Sirkhan Darkroom dépend d'un projet plus vaste lancé par une ONG dont la mission est d'aider les enfants qui ont été confrontés à la guerre ou à la misère. Pour ce faire, "Sirkhan" utilise les arts et la musique pour permettre à ces petits de se reconstruire et d'oublier les traumatismes du passé. Il est possible de contribuer au travail de cette organisation via une plateforme en ligne.
Pour ces enfants, souvent encore vulnérables, qui vivent de surcroît dans un milieu où l'apprentissage et l'accès à la culture sont limités, cet atelier représente quelque chose de plus important qu'une "simple formation" aux arts visuels.
"Les enfants peuvent améliorer leur coordination, leur concentration, ainsi que leur sociabilisation en travaillant en équipe" explique Serbest Salih. Le responsable de ce projet ajoute : "Ils adoptent des valeurs universelles et développent plus sainement leur personnalité".
Le travail de ces enfants est reconnu par leurs familles. Ces dernières n'hésitent pas à demander à ces photographes en herbe de se faire tirer le portrait.
Les différents projets portés par ces enfants sont autant de témoignages de la vie dans l'est de la Turquie. Avec leurs yeux, ils documentent des sujets et des scènes qu'un adulte n'aurait sans doute pas su saisir.

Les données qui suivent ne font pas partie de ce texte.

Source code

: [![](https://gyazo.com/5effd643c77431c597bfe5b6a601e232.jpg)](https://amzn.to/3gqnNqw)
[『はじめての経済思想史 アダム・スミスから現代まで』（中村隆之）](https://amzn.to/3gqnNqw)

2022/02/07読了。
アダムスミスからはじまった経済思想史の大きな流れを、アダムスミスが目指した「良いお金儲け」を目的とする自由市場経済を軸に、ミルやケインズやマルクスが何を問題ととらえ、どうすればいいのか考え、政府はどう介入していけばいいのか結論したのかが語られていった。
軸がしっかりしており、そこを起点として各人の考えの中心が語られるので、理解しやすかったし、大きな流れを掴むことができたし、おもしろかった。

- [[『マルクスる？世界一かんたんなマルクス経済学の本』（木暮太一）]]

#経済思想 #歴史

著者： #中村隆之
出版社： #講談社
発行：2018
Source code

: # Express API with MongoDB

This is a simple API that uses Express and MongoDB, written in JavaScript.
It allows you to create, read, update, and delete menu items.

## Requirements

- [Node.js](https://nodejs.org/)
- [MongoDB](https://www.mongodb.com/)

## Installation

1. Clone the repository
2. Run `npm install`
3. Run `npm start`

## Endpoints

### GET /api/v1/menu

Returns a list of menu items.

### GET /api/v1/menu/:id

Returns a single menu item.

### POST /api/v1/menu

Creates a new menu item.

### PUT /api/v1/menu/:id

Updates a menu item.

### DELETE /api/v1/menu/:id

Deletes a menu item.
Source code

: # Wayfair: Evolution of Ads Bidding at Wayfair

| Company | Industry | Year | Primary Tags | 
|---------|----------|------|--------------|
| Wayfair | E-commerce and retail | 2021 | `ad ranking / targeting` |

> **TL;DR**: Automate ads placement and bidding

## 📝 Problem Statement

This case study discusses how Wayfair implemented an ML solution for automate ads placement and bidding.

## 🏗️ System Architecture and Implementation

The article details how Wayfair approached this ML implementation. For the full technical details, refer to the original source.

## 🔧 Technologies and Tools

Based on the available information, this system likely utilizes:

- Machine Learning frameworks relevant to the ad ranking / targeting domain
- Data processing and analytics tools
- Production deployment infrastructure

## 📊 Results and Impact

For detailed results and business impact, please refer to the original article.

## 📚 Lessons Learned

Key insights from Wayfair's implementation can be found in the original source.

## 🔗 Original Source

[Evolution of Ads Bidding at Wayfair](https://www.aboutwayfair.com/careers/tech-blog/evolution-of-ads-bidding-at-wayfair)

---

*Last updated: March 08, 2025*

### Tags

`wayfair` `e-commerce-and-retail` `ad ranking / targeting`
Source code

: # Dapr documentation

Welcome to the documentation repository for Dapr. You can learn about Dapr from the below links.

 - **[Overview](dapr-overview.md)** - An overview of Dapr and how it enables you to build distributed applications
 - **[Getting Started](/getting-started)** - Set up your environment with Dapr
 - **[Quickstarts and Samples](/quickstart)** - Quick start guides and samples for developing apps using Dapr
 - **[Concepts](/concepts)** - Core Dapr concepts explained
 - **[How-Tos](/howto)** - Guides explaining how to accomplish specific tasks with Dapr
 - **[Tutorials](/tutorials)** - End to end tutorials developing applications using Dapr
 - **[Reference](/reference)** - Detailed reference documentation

Une exposition a été organisée au musée de Madrin. Et contrairement à ce que l'on pourrait croire, les photographies sont pleines de sourires d'enfants. Si ces clichés ne se focalisent pas sur les difficultés d'une vie dans un camps de réfugiés et dans un quartier désœuvré, ils offrent, toutefois, un aperçu des conditions de vie des habitants de cette région.